Em 1980, uma polêmica na carreira. Contratado a peso de ouro pelo Barcelona, estreou fazendo dois gols mas acabou não se firmando no time catalão. Um boato, então, toma conta dos jornais cariocas: Roberto estaria sendo contratado pelo Flamengo. Márcio Braga, então presidente do rubro-negro, teria ido até a Espanha conversar com o craque. Pressionado pela reação da torcida, o Vasco se mexe e repatria o grande ídolo. Até hoje, rola a dúvida: houve mesmo o contato com o Flamengo? Roberto jogaria pelo arquirrival?

Se o Vasco não me quisesse, eu negociaria com o Flamengo, sim.

Fala, Dinamite! “O Flamengo mostrou interesse, mas não fez nenhuma proposta oficial. Antes disso, o Barcelona tinha consultado o Vasco sobre minha volta, mas não teve retorno. Só depois da notícia sobre o Flamengo é que o Eurico Miranda conversou comigo e acertamos minha volta”, esclarece. “Mas se o Vasco não me quisesse, eu negociaria com o Flamengo, sim. Eu era profissional”, ressalta.

E que volta! No Maracanã lotado, contra o Corinthians, uma atuação de gala, com cinco gols. “Tem dias em que tudo dá certo.
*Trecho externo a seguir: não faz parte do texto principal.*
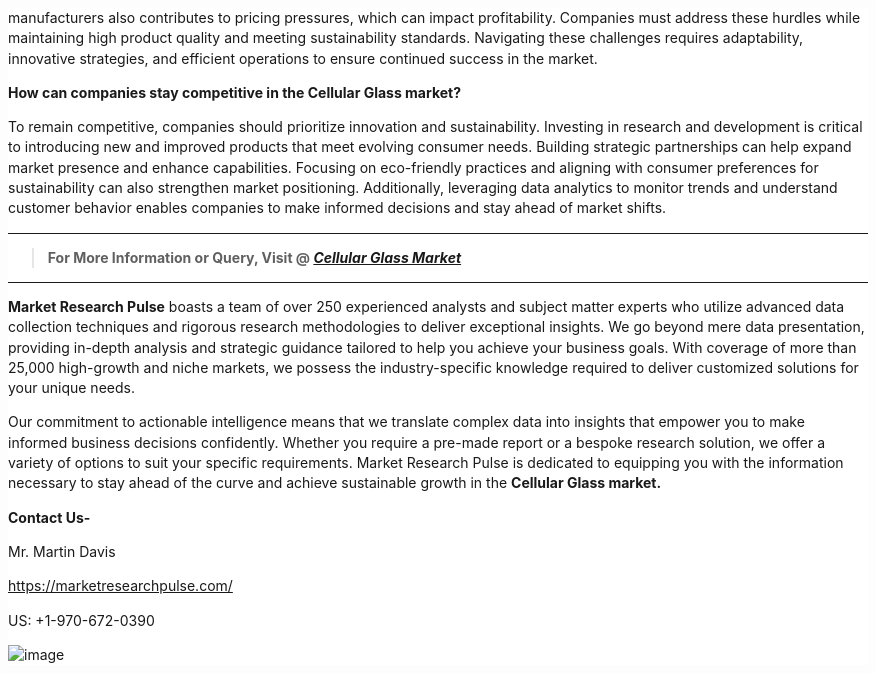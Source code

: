 manufacturers also contributes to pricing pressures, which can impact profitability. Companies must address these hurdles while maintaining high product quality and meeting sustainability standards. Navigating these challenges requires adaptability, innovative strategies, and efficient operations to ensure continued success in the market.</p><p><strong>How can companies stay competitive in the Cellular Glass market?</strong></p><p>To remain competitive, companies should prioritize innovation and sustainability. Investing in research and development is critical to introducing new and improved products that meet evolving consumer needs. Building strategic partnerships can help expand market presence and enhance capabilities. Focusing on eco-friendly practices and aligning with consumer preferences for sustainability can also strengthen market positioning. Additionally, leveraging data analytics to monitor trends and understand customer behavior enables companies to make informed decisions and stay ahead of market shifts.</p><hr /><blockquote><p><strong>For More Information or Query, Visit @&nbsp;<em><a href="https://marketresearchpulse.com/report/95690/cellular-glass-market?utm_source=Linkedin&utm_medium=0115">Cellular Glass Market</a></em></strong></p></blockquote><hr /><p><strong>Market Research Pulse</strong> boasts a team of over 250 experienced analysts and subject matter experts who utilize advanced data collection techniques and rigorous research methodologies to deliver exceptional insights. We go beyond mere data presentation, providing in-depth analysis and strategic guidance tailored to help you achieve your business goals. With coverage of more than 25,000 high-growth and niche markets, we possess the industry-specific knowledge required to deliver customized solutions for your unique needs.</p><p>Our commitment to actionable intelligence means that we translate complex data into insights that empower you to make informed business decisions confidently. Whether you require a pre-made report or a bespoke research solution, we offer a variety of options to suit your specific requirements. Market Research Pulse is dedicated to equipping you with the information necessary to stay ahead of the curve and achieve sustainable growth in the <strong>Cellular Glass market.</strong></p><p><strong>Contact Us-</strong></p><p>Mr. Martin Davis</p><p>https://marketresearchpulse.com/</p><p>US: +1-970-672-0390</p>
![image](https://github.com/user-attachments/assets/cdb9df61-18de-4759-8e53-70fe26b9dc04)
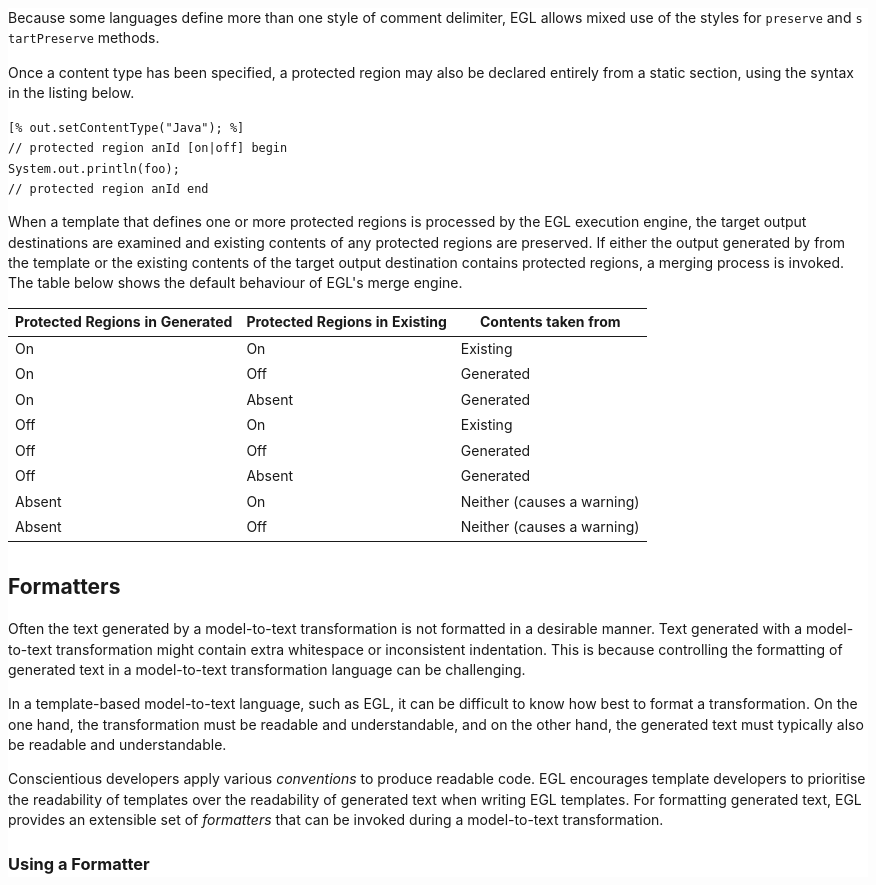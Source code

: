 Because some languages define more than one style of comment delimiter, EGL allows mixed use of the styles for `preserve` and `startPreserve` methods.

Once a content type has been specified, a protected region may also be declared entirely from a static section, using the syntax in the listing below.

```egl
[% out.setContentType("Java"); %]
// protected region anId [on|off] begin
System.out.println(foo);
// protected region anId end
```

When a template that defines one or more protected regions is processed by the EGL execution engine, the target output destinations are examined and existing contents of any protected regions are preserved. If either the output generated by from the template or the existing contents of the target output destination contains protected regions, a merging process is invoked. The table below shows the default behaviour of EGL's merge engine.

| Protected Regions in Generated | Protected Regions in Existing | Contents taken from |
| - | - | - |
| On | On | Existing |
| On | Off | Generated |
| On | Absent | Generated |
| Off | On | Existing |
| Off | Off | Generated | 
| Off | Absent | Generated | 
| Absent | On | Neither (causes a warning)|
| Absent | Off | Neither (causes a warning)|

## Formatters

Often the text generated by a model-to-text transformation is not formatted in a desirable manner. Text generated with a model-to-text transformation might contain extra whitespace or inconsistent indentation. This is because controlling the formatting of generated text in a model-to-text transformation language can be challenging.

In a template-based model-to-text language, such as EGL, it can be difficult to know how best to format a transformation. On the one hand, the transformation must be readable and understandable, and on the other hand, the generated text must typically also be readable and understandable.

Conscientious developers apply various *conventions* to produce readable code. EGL encourages template developers to prioritise the readability of templates over the readability of generated text when writing EGL templates. For formatting generated text, EGL provides an extensible set of *formatters* that can be invoked during a model-to-text transformation.

### Using a Formatter
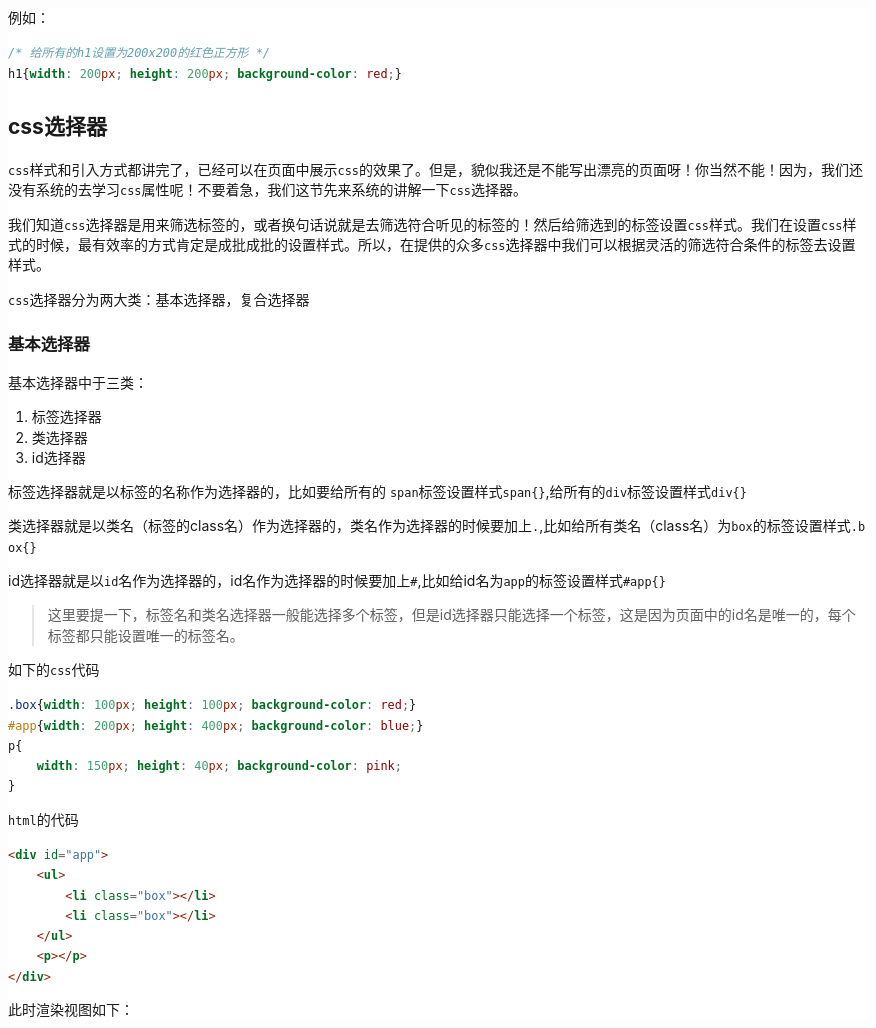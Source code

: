 例如：

```css
/* 给所有的h1设置为200x200的红色正方形 */
h1{width: 200px; height: 200px; background-color: red;}
```

## css选择器

`css`样式和引入方式都讲完了，已经可以在页面中展示`css`的效果了。但是，貌似我还是不能写出漂亮的页面呀！你当然不能！因为，我们还没有系统的去学习`css`属性呢！不要着急，我们这节先来系统的讲解一下`css`选择器。

我们知道`css`选择器是用来筛选标签的，或者换句话说就是去筛选符合听见的标签的！然后给筛选到的标签设置`css`样式。我们在设置`css`样式的时候，最有效率的方式肯定是成批成批的设置样式。所以，在提供的众多`css`选择器中我们可以根据灵活的筛选符合条件的标签去设置样式。

`css`选择器分为两大类：基本选择器，复合选择器

### 基本选择器

基本选择器中于三类：

1. 标签选择器
2. 类选择器
3. id选择器

标签选择器就是以标签的名称作为选择器的，比如要给所有的 `span`标签设置样式`span{}`,给所有的`div`标签设置样式`div{}`

类选择器就是以类名（标签的class名）作为选择器的，类名作为选择器的时候要加上`.`,比如给所有类名（class名）为`box`的标签设置样式`.box{}`

id选择器就是以`id`名作为选择器的，id名作为选择器的时候要加上`#`,比如给id名为`app`的标签设置样式`#app{}`

> 这里要提一下，标签名和类名选择器一般能选择多个标签，但是id选择器只能选择一个标签，这是因为页面中的id名是唯一的，每个标签都只能设置唯一的标签名。

如下的`css`代码

```css
.box{width: 100px; height: 100px; background-color: red;}
#app{width: 200px; height: 400px; background-color: blue;}
p{
 	width: 150px; height: 40px; background-color: pink;   
}
```

`html`的代码

```html
<div id="app">
    <ul>
        <li class="box"></li>
        <li class="box"></li>
    </ul>
    <p></p>
</div>
```

此时渲染视图如下：
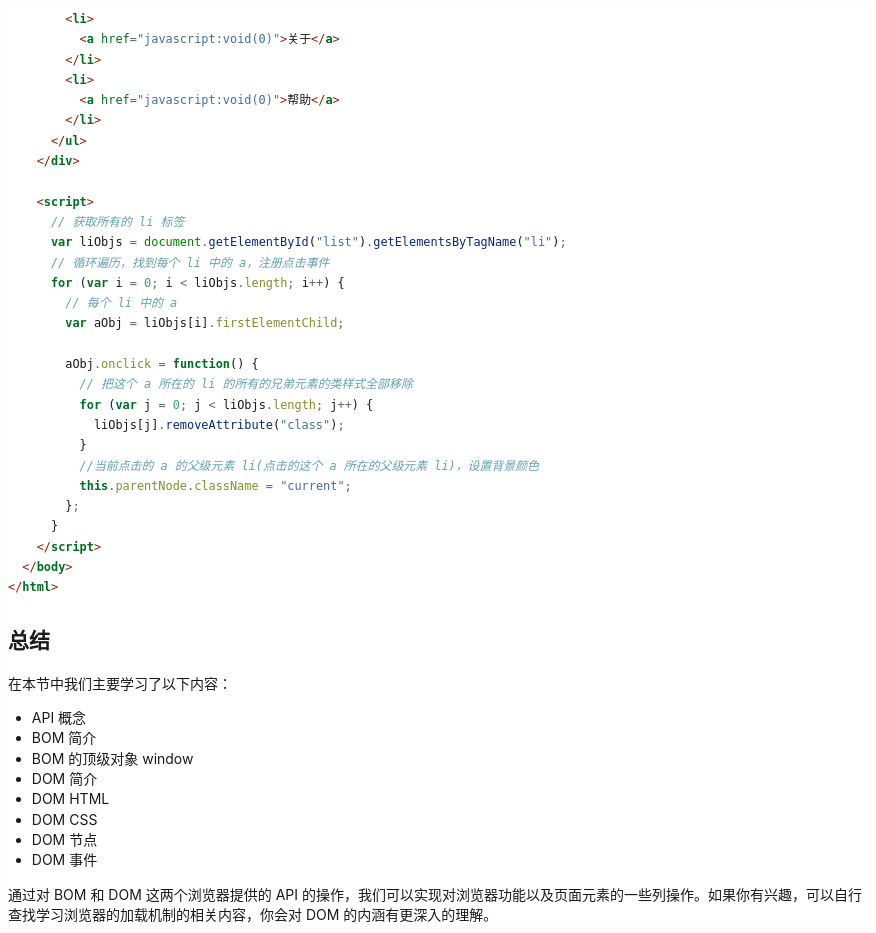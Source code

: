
 ```html
        <li>
          <a href="javascript:void(0)">关于</a>
        </li>
        <li>
          <a href="javascript:void(0)">帮助</a>
        </li>
      </ul>
    </div>

    <script>
      // 获取所有的 li 标签
      var liObjs = document.getElementById("list").getElementsByTagName("li");
      // 循环遍历，找到每个 li 中的 a，注册点击事件
      for (var i = 0; i < liObjs.length; i++) {
        // 每个 li 中的 a
        var aObj = liObjs[i].firstElementChild;

        aObj.onclick = function() {
          // 把这个 a 所在的 li 的所有的兄弟元素的类样式全部移除
          for (var j = 0; j < liObjs.length; j++) {
            liObjs[j].removeAttribute("class");
          }
          //当前点击的 a 的父级元素 li(点击的这个 a 所在的父级元素 li)，设置背景颜色
          this.parentNode.className = "current";
        };
      }
    </script>
  </body>
</html>
```

## 总结

在本节中我们主要学习了以下内容：

- API 概念
- BOM 简介
- BOM 的顶级对象 window
- DOM 简介
- DOM HTML
- DOM CSS
- DOM 节点
- DOM 事件

通过对 BOM 和 DOM 这两个浏览器提供的 API 的操作，我们可以实现对浏览器功能以及页面元素的一些列操作。如果你有兴趣，可以自行查找学习浏览器的加载机制的相关内容，你会对 DOM 的内涵有更深入的理解。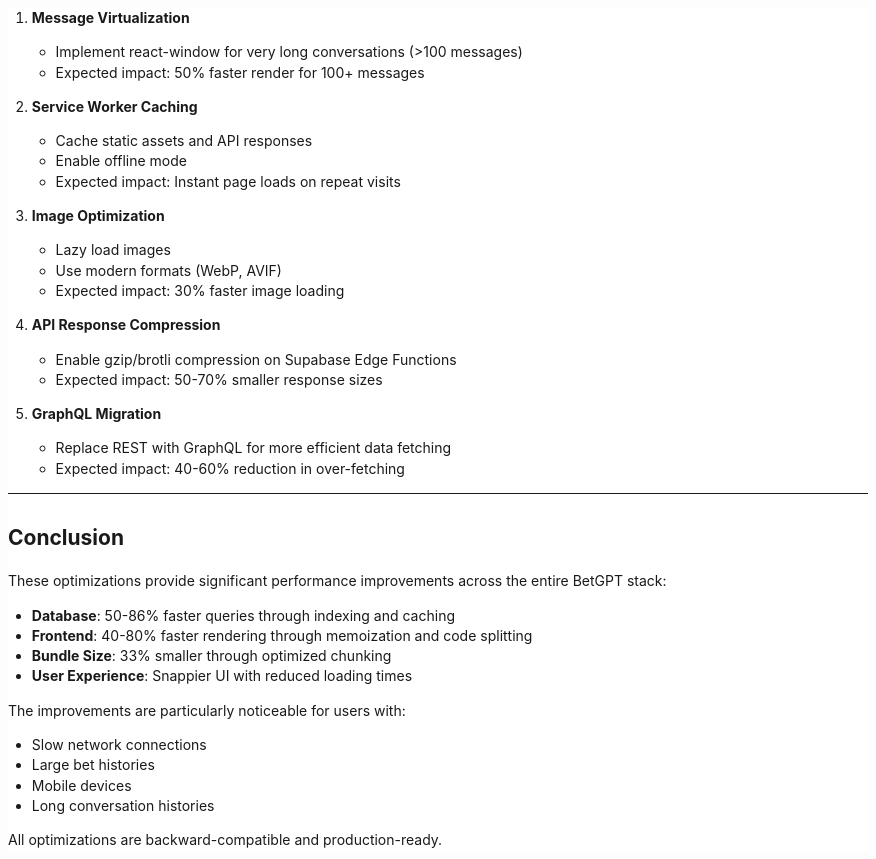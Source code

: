 1. **Message Virtualization**
   - Implement react-window for very long conversations (>100 messages)
   - Expected impact: 50% faster render for 100+ messages

2. **Service Worker Caching**
   - Cache static assets and API responses
   - Enable offline mode
   - Expected impact: Instant page loads on repeat visits

3. **Image Optimization**
   - Lazy load images
   - Use modern formats (WebP, AVIF)
   - Expected impact: 30% faster image loading

4. **API Response Compression**
   - Enable gzip/brotli compression on Supabase Edge Functions
   - Expected impact: 50-70% smaller response sizes

5. **GraphQL Migration**
   - Replace REST with GraphQL for more efficient data fetching
   - Expected impact: 40-60% reduction in over-fetching

---

## Conclusion

These optimizations provide significant performance improvements across the entire BetGPT stack:

- **Database**: 50-86% faster queries through indexing and caching
- **Frontend**: 40-80% faster rendering through memoization and code splitting
- **Bundle Size**: 33% smaller through optimized chunking
- **User Experience**: Snappier UI with reduced loading times

The improvements are particularly noticeable for users with:
- Slow network connections
- Large bet histories
- Mobile devices
- Long conversation histories

All optimizations are backward-compatible and production-ready.
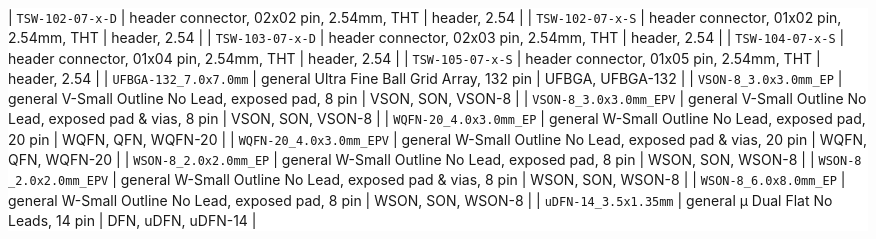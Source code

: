 | `TSW-102-07-x-D` | header connector, 02x02 pin, 2.54mm, THT | header, 2.54 |
| `TSW-102-07-x-S` | header connector, 01x02 pin, 2.54mm, THT | header, 2.54 |
| `TSW-103-07-x-D` | header connector, 02x03 pin, 2.54mm, THT | header, 2.54 |
| `TSW-104-07-x-S` | header connector, 01x04 pin, 2.54mm, THT | header, 2.54 |
| `TSW-105-07-x-S` | header connector, 01x05 pin, 2.54mm, THT | header, 2.54 |
| `UFBGA-132_7.0x7.0mm` | general Ultra Fine Ball Grid Array, 132 pin | UFBGA, UFBGA-132 |
| `VSON-8_3.0x3.0mm_EP` | general V-Small Outline No Lead, exposed pad, 8 pin | VSON, SON, VSON-8 |
| `VSON-8_3.0x3.0mm_EPV` | general V-Small Outline No Lead, exposed pad & vias, 8 pin | VSON, SON, VSON-8 |
| `WQFN-20_4.0x3.0mm_EP` | general W-Small Outline No Lead, exposed pad, 20 pin | WQFN, QFN, WQFN-20 |
| `WQFN-20_4.0x3.0mm_EPV` | general W-Small Outline No Lead, exposed pad & vias, 20 pin | WQFN, QFN, WQFN-20 |
| `WSON-8_2.0x2.0mm_EP` | general W-Small Outline No Lead, exposed pad, 8 pin | WSON, SON, WSON-8 |
| `WSON-8_2.0x2.0mm_EPV` | general W-Small Outline No Lead, exposed pad & vias, 8 pin | WSON, SON, WSON-8 |
| `WSON-8_6.0x8.0mm_EP` | general W-Small Outline No Lead, exposed pad, 8 pin | WSON, SON, WSON-8 |
| `uDFN-14_3.5x1.35mm` | general µ Dual Flat No Leads, 14 pin | DFN, uDFN, uDFN-14 |

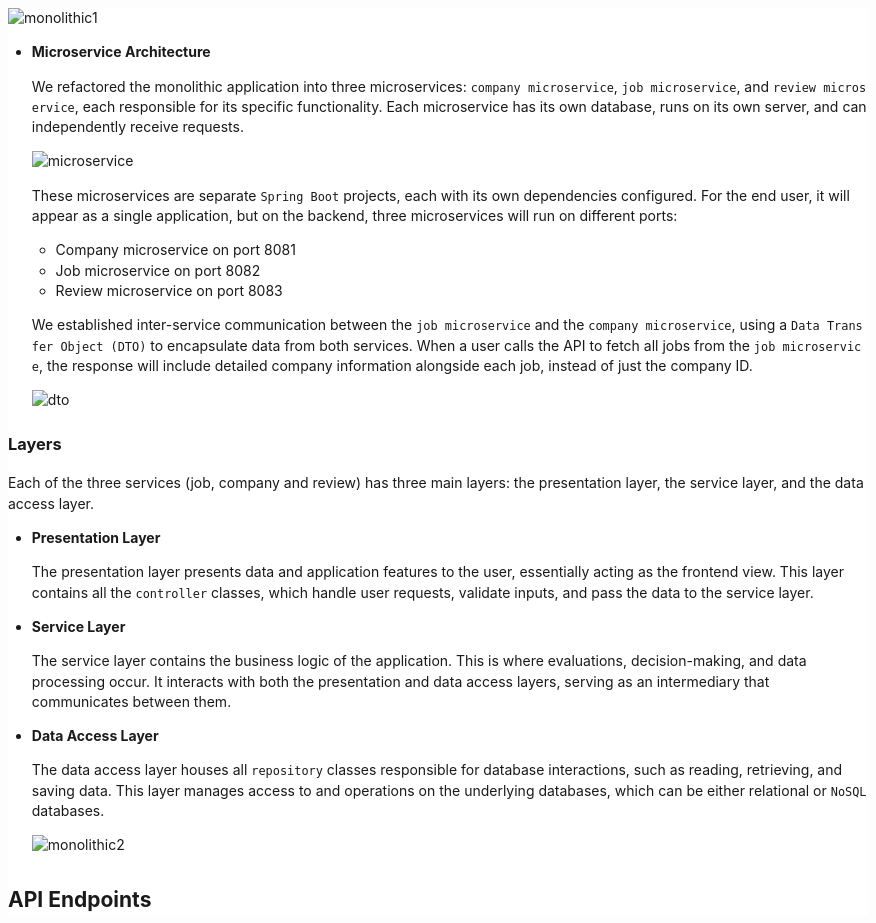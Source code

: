   <img width="1440" alt="monolithic1" src="https://github.com/user-attachments/assets/6a205efa-5aeb-48fb-abde-b6543c70ef05">

- **Microservice Architecture**
  
  We refactored the monolithic application into three microservices: `company microservice`, `job microservice`, and `review microservice`, each responsible for its specific functionality.
  Each microservice has its own database, runs on its own server, and can independently receive requests.

  <img width="1440" alt="microservice" src="https://github.com/user-attachments/assets/a6ecd028-af11-4589-8b81-b7b2f94fdd7d">
  
  These microservices are separate `Spring Boot` projects, each with its own dependencies configured.
  For the end user, it will appear as a single application, but on the backend, three microservices will run on different ports:
  
  - Company microservice on port 8081
  - Job microservice on port 8082
  - Review microservice on port 8083

  We established inter-service communication between the `job microservice` and the `company microservice`, using a `Data Transfer Object (DTO)` to encapsulate data from both services.
  When a user calls the API to fetch all jobs from the `job microservice`, the response will include detailed company information alongside each job, instead of just the company ID.
  
  <img width="1440" alt="dto" src="https://github.com/user-attachments/assets/1b315539-d378-4415-b3a3-c74e5d8b5785">

### Layers

Each of the three services (job, company and review) has three main layers: the presentation layer, the service layer, and the data access layer.

- **Presentation Layer**
  
  The presentation layer presents data and application features to the user, essentially acting as the frontend view.
  This layer contains all the `controller` classes, which handle user requests, validate inputs, and pass the data to the service layer.

- **Service Layer**
  
  The service layer contains the business logic of the application. This is where evaluations, decision-making, and data processing occur.
  It interacts with both the presentation and data access layers, serving as an intermediary that communicates between them.

- **Data Access Layer**
  
  The data access layer houses all `repository` classes responsible for database interactions, such as reading, retrieving, and saving data.
  This layer manages access to and operations on the underlying databases, which can be either relational or `NoSQL` databases.

  <img width="1440" alt="monolithic2" src="https://github.com/user-attachments/assets/86c12851-91ea-40cc-a844-fc36cdc92ed3">

## API Endpoints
Nesse dia, foi melhor do que eu podia imaginar”, comenta o craque. A goleada – 5 a 2 – teve um ingrediente que deixou o chocolate ainda mais saboroso. “O Flamengo tinha jogado na preliminar, e sua torcida ficou nos ‘secando’ na partida principal. Mas naquele dia não tinha jeito”, diverte-se. 

De madrugada, ouvi morteiros e achei que fosse balão, mas era manifestação pedindo a minha saída. Foi duro.

“Repatriado” por Eurico, Dinamite viu sua amizade com o dirigente se desgastar ao longo dos anos, o que acabou colocando os dois em lados opostos no campo político vascaíno. O craque foi presidente do clube por dois mandatos, entre 2008 e 2014, numa gestão marcada por dois rebaixamentos do Gigante da Colina. Em alguns momentos, foi muito criticado por grupos da torcida. Chegou a sofrer ameaças de agressão e um inimaginável cerco a sua casa, com foguetes explodindo noite adentro. “Fui obrigado a andar com seguranças, o que nunca tinha acontecido. Mas sei que isso foi coisa de paus-mandados”, acredita. 

O craque defende seu período na Presidência do clube, apesar dos percalços. “Administrar sua próprias coisas é mais fácil. Administrar o que vem de não sei quantos anos atrás é mais difícil”, afirma. Para ele, detalhes em jogos cruciais tiraram o clube do caminho dos títulos. “É aquele negócio: ‘se aquela bola entra, se a gente não leva um gol no último minuto’…mas é assim, o tal do se é o cara: resolve tudo”, brinca. Ele diz que sabia do risco que um ídolo corre quando assume um cargo de direção, mas a vontade de colaborar com o clube do coração falou mais alto. “Sinceramente, não pensei nesse risco. Queria ajudar o Vasco”, afirma.

Sobre a nova queda para a Segunda Divisão, Roberto mantém a postura altiva que marcou sua passagem pelos campos. “Por mais que discorde da diretoria atual, não torci para que isso acontecesse. Não vejo quem está na Presidência na hora de torcer. Vejo a instituição. O rebaixamento é uma tragédia para o clube e para a torcida. A Segunda Divisão não é o lugar do Vasco”, conclui.

A Segunda Divisão não é o lugar do Vasco.